Sabía que aquella había sido su decisión, pero verla caminando junto a los otros
hizo que le doliera el pecho. Que se le revolviera el estómago. Ella le había dicho que
quería descubrir quién era, que no sería él quien se lo enseñara.
Pero ¿lo harán Gabriel y los demás?
Había dos chicas, dos recuerdos, en guerra en la cabeza de Ezekiel. La Ana a la
que conocía nunca se habría mezclado con los asesinos que mataron a su familia. La
Ana a la que conocía era amable y dulce, estaba enamorada del mundo y le había
mostrado la belleza que podía contener, por feo y desolado que fuera. Al ver a Eve
bajando la calle, con una capa oscura hinchándose tras ella y la caperuza sobre el
rostro que él había memorizado, línea a línea, curva a curva, fue consciente de
repente de lo distinta que era de la persona que él quería que fuera.
Pero ¿aún la quiero?
—Entonces tengo una pregunta, Copito de Nieve —dijo una voz a su espalda.

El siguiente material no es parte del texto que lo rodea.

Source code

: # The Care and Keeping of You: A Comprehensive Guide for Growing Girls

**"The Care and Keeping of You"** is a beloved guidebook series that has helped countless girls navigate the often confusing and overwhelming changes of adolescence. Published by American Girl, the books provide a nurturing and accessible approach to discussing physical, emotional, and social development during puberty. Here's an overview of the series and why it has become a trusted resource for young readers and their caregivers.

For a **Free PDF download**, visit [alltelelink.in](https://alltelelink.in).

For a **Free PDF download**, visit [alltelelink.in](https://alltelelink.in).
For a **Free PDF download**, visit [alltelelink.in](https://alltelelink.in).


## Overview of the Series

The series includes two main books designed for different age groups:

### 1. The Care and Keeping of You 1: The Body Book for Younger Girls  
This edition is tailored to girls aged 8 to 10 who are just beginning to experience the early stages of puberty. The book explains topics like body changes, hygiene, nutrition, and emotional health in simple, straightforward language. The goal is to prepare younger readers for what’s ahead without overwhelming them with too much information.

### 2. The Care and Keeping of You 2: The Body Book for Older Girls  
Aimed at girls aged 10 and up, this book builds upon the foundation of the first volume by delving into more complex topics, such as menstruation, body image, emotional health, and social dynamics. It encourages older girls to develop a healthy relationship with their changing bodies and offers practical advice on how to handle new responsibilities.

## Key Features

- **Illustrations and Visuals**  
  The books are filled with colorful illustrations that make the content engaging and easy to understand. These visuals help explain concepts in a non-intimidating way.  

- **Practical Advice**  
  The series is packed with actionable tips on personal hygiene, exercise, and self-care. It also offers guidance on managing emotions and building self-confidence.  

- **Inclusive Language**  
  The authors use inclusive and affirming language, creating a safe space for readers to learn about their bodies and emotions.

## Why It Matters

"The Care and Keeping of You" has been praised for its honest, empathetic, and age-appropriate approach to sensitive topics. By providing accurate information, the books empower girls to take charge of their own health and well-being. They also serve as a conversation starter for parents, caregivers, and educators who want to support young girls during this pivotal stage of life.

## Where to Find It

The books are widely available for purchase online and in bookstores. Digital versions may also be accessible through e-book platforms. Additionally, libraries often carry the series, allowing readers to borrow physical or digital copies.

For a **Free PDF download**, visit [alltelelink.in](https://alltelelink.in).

Ezekiel sacudió el cable que estaba conectado con las granadas que el Predicador
tenía en la espalda.
—Si tengo que volver a decirte que te calles —susurró—, voy a tirar de los
alfileres de mi póliza de seguros y a dejar que tu Señor disponga de ti.
—Sí, ya, pero no lo harás —dijo el Predicador—. Así que esta es la cuestión: es
evidente que estás hasta las trancas por la señorita Carpenter, eso lo veo. Y es
evidente que ella no siente lo mismo, o no estaríamos siguiéndola por ahí como los
dos peores ninjas del mundo. Pero lo que me pregunto es: ¿qué diablos hace ella
pasando el rato con tus hermanos y hermanas copos de nieve?
Ezekiel no dijo nada mientras observaba a los realistas abriéndose paso a través
de la multitud.
—Quiero decir, eso es lo que son, ¿no? —preguntó el Predicador—. Serie 100.
Son demasiado guapos para ser otra cosa. ¿Por qué está con ellos una desviada? Y,
ahora que lo pienso, ¿por qué me tienes todavía contigo, ahora que has encontrado a
la chica que estabas buscando? Lo más prudente sería acabar conmigo ya.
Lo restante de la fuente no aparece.